**WHAT TO PRODUCE**
Please count the lines in the data below that hold the word "Starting", and give only the number.

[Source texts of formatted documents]
=-=-=
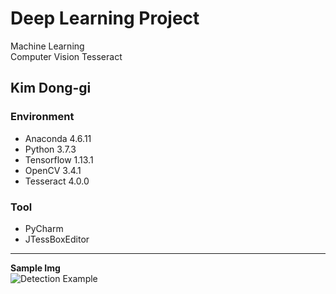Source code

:
# Deep Learning Project     
   Machine Learning    
   Computer Vision
   Tesseract


Kim Dong-gi
---

### **Environment**  
+ Anaconda 4.6.11
+ Python 3.7.3
+ Tensorflow 1.13.1
+ OpenCV 3.4.1
+ Tesseract 4.0.0
### **Tool**  
+ PyCharm  
+ JTessBoxEditor   
---

**Sample Img**  
![Detection Example](https://i.postimg.cc/sgJLT1qm/tesseract.png)



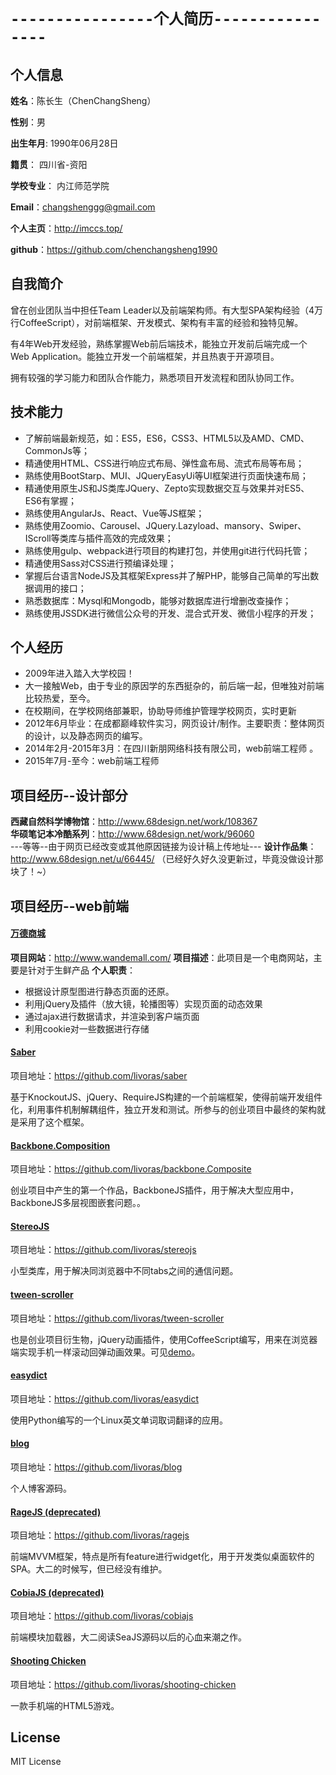 `----------------个人简历----------------`
================


## 个人信息

**姓名**：陈长生（ChenChangSheng） 

**性别**：男  

**出生年月**: 1990年06月28日

**籍贯**： 四川省-资阳

**学校专业**： 内江师范学院

**Email**：changshenggg@gmail.com

**个人主页**：http://imccs.top/

**github**：https://github.com/chenchangsheng1990


## 自我简介


曾在创业团队当中担任Team Leader以及前端架构师。有大型SPA架构经验（4万行CoffeeScript），对前端框架、开发模式、架构有丰富的经验和独特见解。

有4年Web开发经验，熟练掌握Web前后端技术，能独立开发前后端完成一个Web Application。能独立开发一个前端框架，并且热衷于开源项目。

拥有较强的学习能力和团队合作能力，熟悉项目开发流程和团队协同工作。

## 技术能力
* 了解前端最新规范，如：ES5，ES6，CSS3、HTML5以及AMD、CMD、CommonJs等；
* 精通使用HTML、CSS进行响应式布局、弹性盒布局、流式布局等布局；
* 熟练使用BootStarp、MUI、JQueryEasyUi等UI框架进行页面快速布局；
* 精通使用原生JS和JS类库JQuery、Zepto实现数据交互与效果并对ES5、ES6有掌握；
* 熟练使用AngularJs、React、Vue等JS框架；
* 熟练使用Zoomio、Carousel、JQuery.Lazyload、mansory、Swiper、IScroll等类库与插件高效的完成效果；
* 熟练使用gulp、webpack进行项目的构建打包，并使用git进行代码托管；
* 精通使用Sass对CSS进行预编译处理；
* 掌握后台语言NodeJS及其框架Express并了解PHP，能够自己简单的写出数据调用的接口；
* 熟悉数据库：Mysql和Mongodb，能够对数据库进行增删改查操作；
* 熟练使用JSSDK进行微信公众号的开发、混合式开发、微信小程序的开发；


## 个人经历
* 2009年进入踏入大学校园！
* 大一接触Web，由于专业的原因学的东西挺杂的，前后端一起，但唯独对前端比较热爱，至今。
* 在校期间，在学校网络部兼职，协助导师维护管理学校网页，实时更新
* 2012年6月毕业：在成都巅峰软件实习，网页设计/制作。主要职责：整体网页的设计，以及静态网页的编写。
* 2014年2月-2015年3月：在四川新朋网络科技有限公司，web前端工程师 。
* 2015年7月-至今：web前端工程师


## 项目经历--设计部分

**西藏自然科学博物馆**：http://www.68design.net/work/108367<br/>
**华硕笔记本冷酷系列**：http://www.68design.net/work/96060<br/>
---等等--由于网页已经改变或其他原因链接为设计稿上传地址---
**设计作品集**：http://www.68design.net/u/66445/  （已经好久好久没更新过，毕竟没做设计那块了！~）


## 项目经历--web前端

#### [万德商城](http://www.wandemall.com/)
**项目网站**：http://www.wandemall.com/
**项目描述**：此项目是一个电商网站，主要是针对于生鲜产品
**个人职责**：
* 根据设计原型图进行静态页面的还原。
* 利用jQuery及插件（放大镜，轮播图等）实现页面的动态效果
* 通过ajax进行数据请求，并渲染到客户端页面
* 利用cookie对一些数据进行存储

#### [Saber](https://github.com/livoras/saber)
项目地址：https://github.com/livoras/saber

基于KnockoutJS、jQuery、RequireJS构建的一个前端框架，使得前端开发组件化，利用事件机制解耦组件，独立开发和测试。所参与的创业项目中最终的架构就是采用了这个框架。

#### [Backbone.Composition](https://github.com/livoras/backbone.Composite)
项目地址：https://github.com/livoras/backbone.Composite

创业项目中产生的第一个作品，BackboneJS插件，用于解决大型应用中，BackboneJS多层视图嵌套问题。。

#### [StereoJS](https://github.com/livoras/stereojs)
项目地址：https://github.com/livoras/stereojs

小型类库，用于解决同浏览器中不同tabs之间的通信问题。

#### [tween-scroller](https://github.com/livoras/tween-scroller)
项目地址：https://github.com/livoras/tween-scroller

也是创业项目衍生物，jQuery动画插件，使用CoffeeScript编写，用来在浏览器端实现手机一样滚动回弹动画效果。可见[demo](http://sysumiac.github.io/homework2013/)。

#### [easydict](https://github.com/livoras/easydict)
项目地址：https://github.com/livoras/easydict

使用Python编写的一个Linux英文单词取词翻译的应用。

#### [blog](https://github.com/livoras/blog)
项目地址：https://github.com/livoras/blog

个人博客源码。

#### [RageJS (deprecated)](https://github.com/livoras/ragejs)
项目地址：https://github.com/livoras/ragejs

前端MVVM框架，特点是所有feature进行widget化，用于开发类似桌面软件的SPA。大二的时候写，但已经没有维护。

#### [CobiaJS (deprecated)](https://github.com/livoras/cobiajs)
项目地址：https://github.com/livoras/cobiajs

前端模块加载器，大二阅读SeaJS源码以后的心血来潮之作。


#### [Shooting Chicken](https://github.com/livoras/shooting-chicken)
项目地址：https://github.com/livoras/shooting-chicken

一款手机端的HTML5游戏。

## License
MIT License
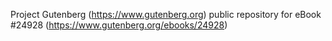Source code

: Project Gutenberg (https://www.gutenberg.org) public repository for eBook #24928 (https://www.gutenberg.org/ebooks/24928)
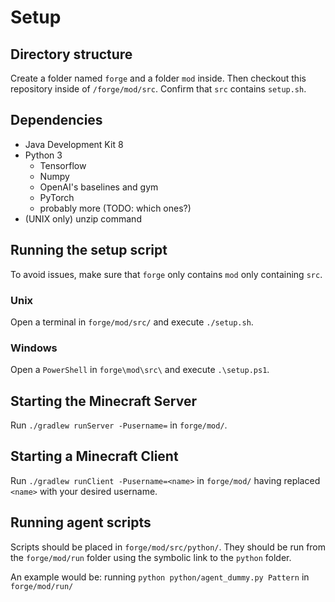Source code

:  # Setup

 ## Directory structure

 Create a folder named `forge` and a folder `mod` inside. Then checkout this repository inside of `/forge/mod/src`. Confirm that `src` contains `setup.sh`.

 ## Dependencies

 * Java Development Kit 8
 * Python 3
    * Tensorflow
    * Numpy
    * OpenAI's baselines and gym
    * PyTorch
    * probably more (TODO: which ones?)
 * (UNIX only) unzip command

## Running the setup script

To avoid issues, make sure that `forge` only contains `mod` only containing `src`.

### Unix

Open a terminal in `forge/mod/src/` and execute `./setup.sh`.

### Windows

Open a `PowerShell` in `forge\mod\src\` and execute `.\setup.ps1`.

## Starting the Minecraft Server

Run `./gradlew runServer -Pusername=` in `forge/mod/`.

## Starting a Minecraft Client

Run `./gradlew runClient -Pusername=<name>` in `forge/mod/` having replaced `<name>` with your desired username.

## Running agent scripts

Scripts should be placed in `forge/mod/src/python/`. They should be run from the `forge/mod/run` folder using the symbolic link to the `python` folder.

An example would be: running `python python/agent_dummy.py Pattern` in `forge/mod/run/`
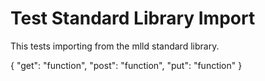 # Test Standard Library Import

This tests importing from the mlld standard library.

{
  "get": "function",
  "post": "function",
  "put": "function"
}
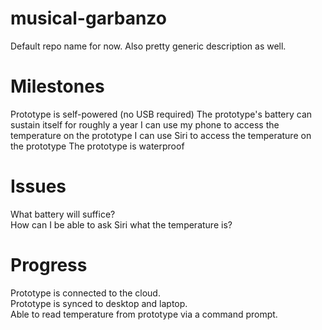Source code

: # musical-garbanzo
Default repo name for now. Also pretty generic description as well. 

# Milestones
Prototype is self-powered (no USB required)
The prototype's battery can sustain itself for roughly a year
I can use my phone to access the temperature on the prototype
I can use Siri to access the temperature on the prototype
The prototype is waterproof

# Issues
What battery will suffice?<br/>
How can I be able to ask Siri what the temperature is?<br/>

# Progress
Prototype is connected to the cloud.<br/>
Prototype is synced to desktop and laptop.<br/>
Able to read temperature from prototype via a command prompt.<br/>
=-=-=
**RESPONSE FOR THIS EXERCISE**
2